In attesa di stilare un bilancio complessivo, emergono già in modo limpido alcuni elementi emblematici. Innanzitutto il dato che riguarda le vendite. Cresciute per la quasi totalità degli intervistati, spesso con incrementi percentuali a doppia cifra, in linea con i risultati dei principali marchi del settore. Certo, sappiamo bene che rispetto al 2020 tutto ciò era previsto e in qualche modo fisiologico. E che, tuttavia, molti non sono ancora tornati ai livelli precedenti al Covid. Vale la pena, però, sottolineare anche l’umore dei retailer. Per la quasi totalità (ben 46 su 50) positivo e incline al sorriso, come si evince anche dalle icone che accompagnano ogni intervista.
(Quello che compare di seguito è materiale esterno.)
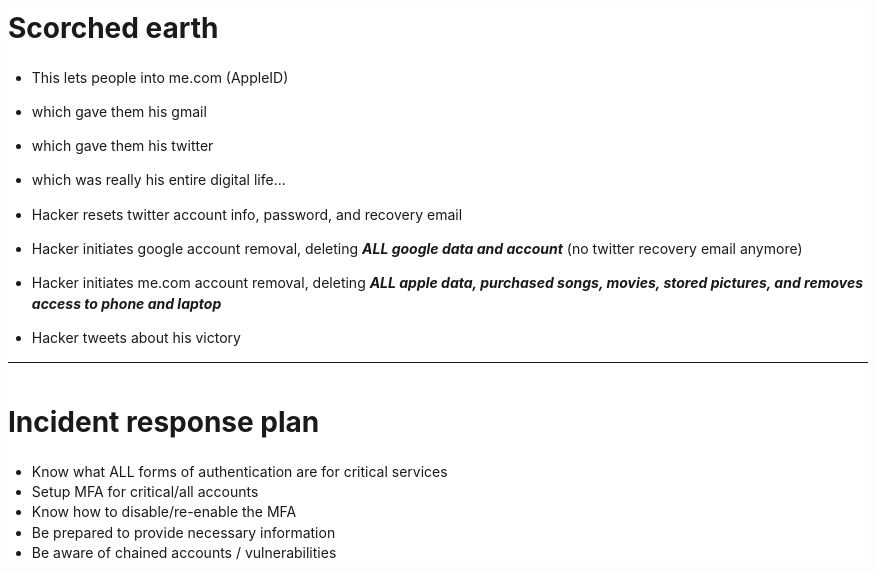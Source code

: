 
# Scorched earth

* This lets people into me.com (AppleID)
* which gave them his gmail
* which gave them his twitter
* which was really his entire digital life...

* Hacker resets twitter account info, password, and recovery email
* Hacker initiates google account removal, deleting ***ALL google data and account*** (no twitter recovery email anymore)
* Hacker initiates me.com account removal, deleting ***ALL apple data, purchased songs, movies, stored pictures, and removes access to phone and laptop***
* Hacker tweets about his victory

---

# Incident response plan

* Know what ALL forms of authentication are for critical services
* Setup MFA for critical/all accounts
* Know how to disable/re-enable the MFA
* Be prepared to provide necessary information
* Be aware of chained accounts / vulnerabilities

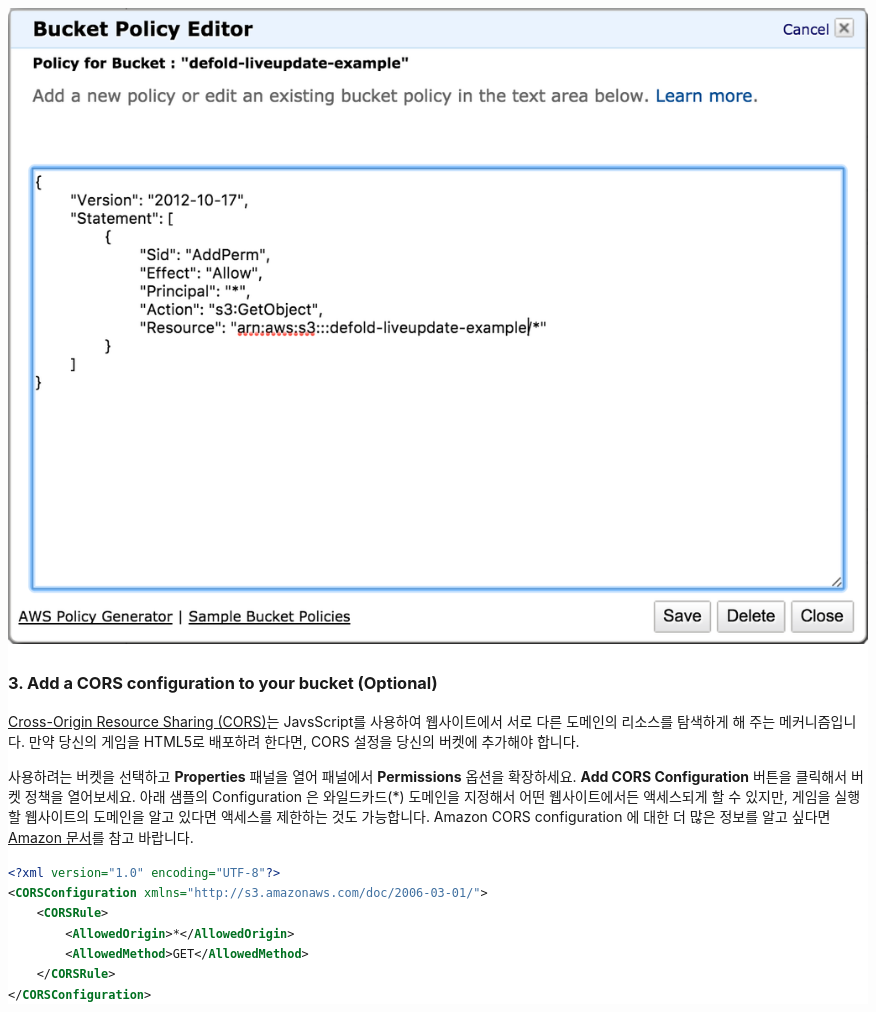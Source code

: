 ![Bucket policy](images/live-update/02-bucket-policy.png)

### 3. Add a CORS configuration to your bucket (Optional)
[Cross-Origin Resource Sharing (CORS)](https://en.wikipedia.org/wiki/Cross-origin_resource_sharing)는 JavsScript를 사용하여 웹사이트에서 서로 다른 도메인의 리소스를 탐색하게 해 주는 메커니즘입니다. 만약 당신의 게임을 HTML5로 배포하려 한다면, CORS 설정을 당신의 버켓에 추가해야 합니다.

사용하려는 버켓을 선택하고 **Properties** 패널을 열어 패널에서 **Permissions** 옵션을 확장하세요. **Add CORS Configuration** 버튼을 클릭해서 버켓 정책을 열어보세요. 아래 샘플의 Configuration 은 와일드카드(\*) 도메인을 지정해서 어떤 웹사이트에서든 액세스되게 할 수 있지만, 게임을 실행할 웹사이트의 도메인을 알고 있다면 액세스를 제한하는 것도 가능합니다. Amazon CORS configuration 에 대한 더 많은 정보를 알고 싶다면 [Amazon 문서](https://docs.aws.amazon.com/AmazonS3/latest/dev/cors.html)를 참고 바랍니다.

```xml
<?xml version="1.0" encoding="UTF-8"?>
<CORSConfiguration xmlns="http://s3.amazonaws.com/doc/2006-03-01/">
    <CORSRule>
        <AllowedOrigin>*</AllowedOrigin>
        <AllowedMethod>GET</AllowedMethod>
    </CORSRule>
</CORSConfiguration>
```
Numerosi i commenti significativi raccolti dai nostri interlocutori. Su come, per esempio, la pandemia abbia rappresentato un momento particolarmente difficile per il commercio al dettaglio, ma al contempo abbia offerto molte opportunità di riflessione, oltre a un aggiustamento dell’assortimento e del brand mix. O come emerga una rinnovata voglia di capi nuovi, belli e colorati, che possano in qualche modo accompagnare le persone verso una nuova era di ritrovata gioiosità. Numerosi anche gli accenni a una maggior attenzione alla sostenibilità, oltre all’orgogliosa rivendicazione del prezioso ruolo di ricerca svolto spesso dai negozi riguardo nuovi marchi, tendenze, stili e contaminazioni.

Questo non significa che manchino problemi e incognite per il prossimo futuro. Su tutto, la questione delle ritardate o mancate consegne, che pare riguardare anche in alcuni casi le collezioni estive. Da non sottovalutare anche il sensibile aumento dei prezzi di materie prime e trasporti, che si ripercuote inevitabilmente sui listini. Sarà interessante capire se e quanto questi due fattori incideranno sul bilancio 2022. Sul quale permane comunque un certo ottimismo, unito alla volontà di continuare a investire su qualità, servizio e rapporto con i clienti. Consapevoli che molti di essi proprio negli ultimi due anni hanno (ri)scoperto la professionalità e competenza dei negozi specializzati. Certo anche l’incidenza dell’e-commerce è in media sempre più significativa, ma non in grado di sostituire l’esperienza di acquisto in store. In sintesi, possiamo dire che i motivi di soddisfazione al momento superano quelli preoccupanti. Ecco perchè, almeno per ora, non ci resta che ridere.